• **Work to be completed**
Scan the lines below for "sheaves" and copy the matches.
::: The data :::
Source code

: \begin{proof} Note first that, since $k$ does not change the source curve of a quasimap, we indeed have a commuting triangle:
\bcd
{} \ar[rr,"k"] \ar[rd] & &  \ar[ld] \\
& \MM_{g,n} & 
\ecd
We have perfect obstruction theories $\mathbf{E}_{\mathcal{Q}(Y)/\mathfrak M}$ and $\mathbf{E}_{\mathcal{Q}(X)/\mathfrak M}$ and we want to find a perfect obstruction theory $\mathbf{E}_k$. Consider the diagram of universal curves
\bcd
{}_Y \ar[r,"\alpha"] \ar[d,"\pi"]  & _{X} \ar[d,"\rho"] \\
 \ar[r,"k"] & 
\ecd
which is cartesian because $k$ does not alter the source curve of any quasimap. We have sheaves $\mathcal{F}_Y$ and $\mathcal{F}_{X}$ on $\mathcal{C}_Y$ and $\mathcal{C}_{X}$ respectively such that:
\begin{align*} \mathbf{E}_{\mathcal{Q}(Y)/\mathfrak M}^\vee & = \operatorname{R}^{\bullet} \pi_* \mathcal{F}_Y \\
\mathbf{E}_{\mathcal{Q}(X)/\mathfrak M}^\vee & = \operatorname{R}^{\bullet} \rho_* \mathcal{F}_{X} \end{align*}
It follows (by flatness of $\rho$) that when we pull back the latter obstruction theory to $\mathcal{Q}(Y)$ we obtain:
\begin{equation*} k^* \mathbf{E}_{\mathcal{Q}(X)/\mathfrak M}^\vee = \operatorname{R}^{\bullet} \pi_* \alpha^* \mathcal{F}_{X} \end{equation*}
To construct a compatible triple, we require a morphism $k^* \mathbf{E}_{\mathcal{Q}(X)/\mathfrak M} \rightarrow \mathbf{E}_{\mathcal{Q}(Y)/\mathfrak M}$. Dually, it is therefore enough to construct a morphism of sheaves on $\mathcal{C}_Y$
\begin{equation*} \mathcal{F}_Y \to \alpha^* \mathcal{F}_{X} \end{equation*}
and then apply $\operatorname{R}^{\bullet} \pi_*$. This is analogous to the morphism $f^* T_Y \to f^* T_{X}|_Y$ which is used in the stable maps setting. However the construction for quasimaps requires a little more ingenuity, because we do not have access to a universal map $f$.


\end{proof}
:::
• **Result of the task**
which is cartesian because $k$ does not alter the source curve of any quasimap. We have sheaves $\mathcal{F}_Y$ and $\mathcal{F}_{X}$ on $\mathcal{C}_Y$ and $\mathcal{C}_{X}$ respectively such that:
To construct a compatible triple, we require a morphism $k^* \mathbf{E}_{\mathcal{Q}(X)/\mathfrak M} \rightarrow \mathbf{E}_{\mathcal{Q}(Y)/\mathfrak M}$. Dually, it is therefore enough to construct a morphism of sheaves on $\mathcal{C}_Y$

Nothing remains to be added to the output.